- [What to produce]
Give the number of lines in the data below where the word "horario" appears, and nothing besides.

- [Exercise material]
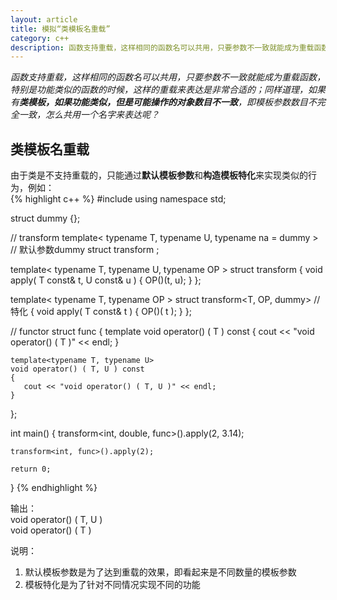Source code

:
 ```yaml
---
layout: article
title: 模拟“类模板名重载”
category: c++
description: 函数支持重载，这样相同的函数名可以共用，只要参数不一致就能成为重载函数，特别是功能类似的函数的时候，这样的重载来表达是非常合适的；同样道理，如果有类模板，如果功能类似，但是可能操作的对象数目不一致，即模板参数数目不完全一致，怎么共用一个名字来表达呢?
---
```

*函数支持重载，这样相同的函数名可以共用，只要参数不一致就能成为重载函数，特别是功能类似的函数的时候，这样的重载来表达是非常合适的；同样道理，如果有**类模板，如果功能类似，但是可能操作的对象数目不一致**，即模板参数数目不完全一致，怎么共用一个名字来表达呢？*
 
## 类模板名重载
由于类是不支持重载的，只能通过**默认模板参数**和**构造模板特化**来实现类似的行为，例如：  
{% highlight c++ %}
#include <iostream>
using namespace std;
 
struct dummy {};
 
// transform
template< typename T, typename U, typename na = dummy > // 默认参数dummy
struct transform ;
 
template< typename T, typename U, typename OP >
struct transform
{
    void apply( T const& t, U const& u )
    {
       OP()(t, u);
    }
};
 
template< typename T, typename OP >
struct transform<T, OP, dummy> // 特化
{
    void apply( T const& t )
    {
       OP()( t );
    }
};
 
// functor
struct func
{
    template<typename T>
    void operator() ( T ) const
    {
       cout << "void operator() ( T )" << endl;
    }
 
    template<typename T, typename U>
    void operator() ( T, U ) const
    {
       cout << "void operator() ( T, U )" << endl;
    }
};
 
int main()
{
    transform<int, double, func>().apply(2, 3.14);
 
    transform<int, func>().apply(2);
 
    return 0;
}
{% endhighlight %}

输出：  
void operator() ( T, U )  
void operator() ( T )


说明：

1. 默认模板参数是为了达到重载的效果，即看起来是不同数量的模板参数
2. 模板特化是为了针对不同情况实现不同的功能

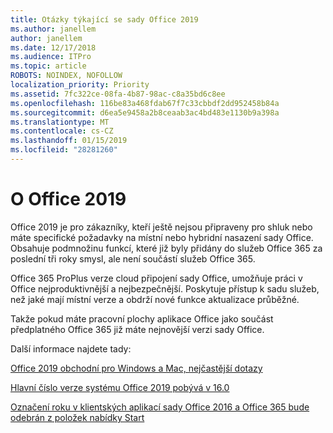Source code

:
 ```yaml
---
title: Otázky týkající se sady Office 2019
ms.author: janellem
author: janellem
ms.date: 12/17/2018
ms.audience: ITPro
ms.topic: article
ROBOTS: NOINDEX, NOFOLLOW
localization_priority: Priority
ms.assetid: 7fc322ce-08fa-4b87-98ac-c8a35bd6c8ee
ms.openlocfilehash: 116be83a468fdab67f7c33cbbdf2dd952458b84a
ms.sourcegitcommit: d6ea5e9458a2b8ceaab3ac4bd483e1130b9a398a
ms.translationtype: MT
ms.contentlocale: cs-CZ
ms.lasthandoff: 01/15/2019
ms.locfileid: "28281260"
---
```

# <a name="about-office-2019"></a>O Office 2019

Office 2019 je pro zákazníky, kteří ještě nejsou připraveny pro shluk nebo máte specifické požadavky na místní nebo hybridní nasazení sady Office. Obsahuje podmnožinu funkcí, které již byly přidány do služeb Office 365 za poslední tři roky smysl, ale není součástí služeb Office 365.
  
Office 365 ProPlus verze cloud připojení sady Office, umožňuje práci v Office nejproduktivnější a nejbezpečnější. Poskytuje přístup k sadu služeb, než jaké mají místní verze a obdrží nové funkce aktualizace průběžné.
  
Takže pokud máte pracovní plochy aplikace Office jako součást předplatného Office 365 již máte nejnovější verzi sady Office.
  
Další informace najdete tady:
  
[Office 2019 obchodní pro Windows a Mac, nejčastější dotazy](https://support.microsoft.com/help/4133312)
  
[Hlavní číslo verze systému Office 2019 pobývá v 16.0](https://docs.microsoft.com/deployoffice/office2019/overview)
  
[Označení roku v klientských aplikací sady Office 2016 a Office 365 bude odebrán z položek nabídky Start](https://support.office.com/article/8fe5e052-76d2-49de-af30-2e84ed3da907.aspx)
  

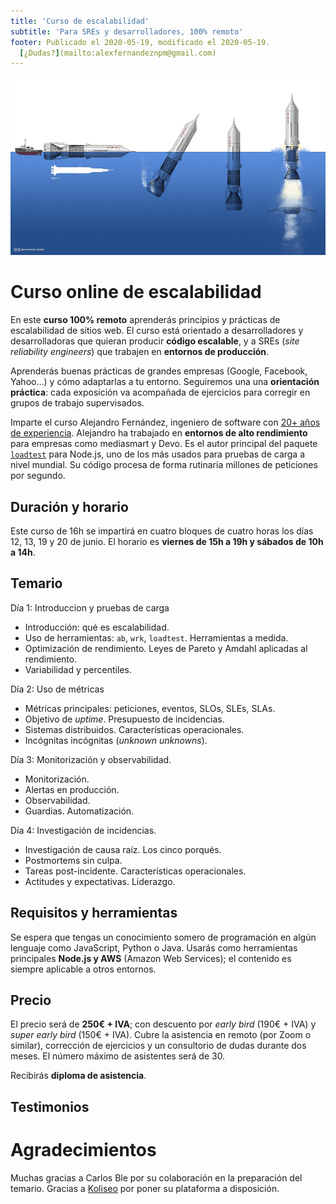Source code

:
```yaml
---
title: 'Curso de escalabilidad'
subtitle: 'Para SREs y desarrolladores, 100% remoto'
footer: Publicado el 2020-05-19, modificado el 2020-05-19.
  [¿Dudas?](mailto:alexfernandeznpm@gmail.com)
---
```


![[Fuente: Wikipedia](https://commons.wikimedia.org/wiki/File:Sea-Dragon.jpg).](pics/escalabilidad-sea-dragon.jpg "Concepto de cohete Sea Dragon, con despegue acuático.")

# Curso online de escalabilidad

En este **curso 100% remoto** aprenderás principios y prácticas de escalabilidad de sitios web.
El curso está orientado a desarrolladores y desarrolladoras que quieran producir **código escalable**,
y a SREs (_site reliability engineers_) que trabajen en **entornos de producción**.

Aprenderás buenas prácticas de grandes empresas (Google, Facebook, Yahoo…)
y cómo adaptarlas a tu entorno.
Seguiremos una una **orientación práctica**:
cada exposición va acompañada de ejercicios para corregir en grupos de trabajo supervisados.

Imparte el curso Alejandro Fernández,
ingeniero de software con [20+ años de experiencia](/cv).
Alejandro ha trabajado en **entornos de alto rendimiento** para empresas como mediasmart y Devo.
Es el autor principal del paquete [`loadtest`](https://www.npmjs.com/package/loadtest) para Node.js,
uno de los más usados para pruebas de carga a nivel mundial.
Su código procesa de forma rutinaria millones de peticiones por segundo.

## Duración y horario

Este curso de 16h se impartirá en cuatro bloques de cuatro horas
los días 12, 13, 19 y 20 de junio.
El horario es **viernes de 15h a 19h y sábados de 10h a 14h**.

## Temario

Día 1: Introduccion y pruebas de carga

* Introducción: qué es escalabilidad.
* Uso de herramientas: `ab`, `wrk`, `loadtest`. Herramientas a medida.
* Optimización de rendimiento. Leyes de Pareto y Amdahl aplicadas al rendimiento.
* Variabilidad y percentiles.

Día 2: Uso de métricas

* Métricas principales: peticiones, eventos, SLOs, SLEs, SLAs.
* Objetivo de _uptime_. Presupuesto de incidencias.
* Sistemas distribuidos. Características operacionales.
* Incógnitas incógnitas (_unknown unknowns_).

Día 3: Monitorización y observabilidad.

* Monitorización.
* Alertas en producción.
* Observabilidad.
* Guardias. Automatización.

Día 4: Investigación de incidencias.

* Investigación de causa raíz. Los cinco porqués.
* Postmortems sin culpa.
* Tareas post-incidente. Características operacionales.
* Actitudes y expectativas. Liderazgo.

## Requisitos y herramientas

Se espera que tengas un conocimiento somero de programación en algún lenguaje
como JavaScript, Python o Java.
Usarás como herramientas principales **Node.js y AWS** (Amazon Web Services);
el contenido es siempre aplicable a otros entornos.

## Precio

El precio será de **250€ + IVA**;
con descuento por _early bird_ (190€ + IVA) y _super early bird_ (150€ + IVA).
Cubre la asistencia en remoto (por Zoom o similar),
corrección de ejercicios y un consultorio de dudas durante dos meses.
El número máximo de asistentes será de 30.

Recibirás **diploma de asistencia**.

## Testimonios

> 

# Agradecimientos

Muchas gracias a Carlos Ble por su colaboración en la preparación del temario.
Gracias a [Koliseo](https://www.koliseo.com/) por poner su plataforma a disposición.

- [Your solution]
2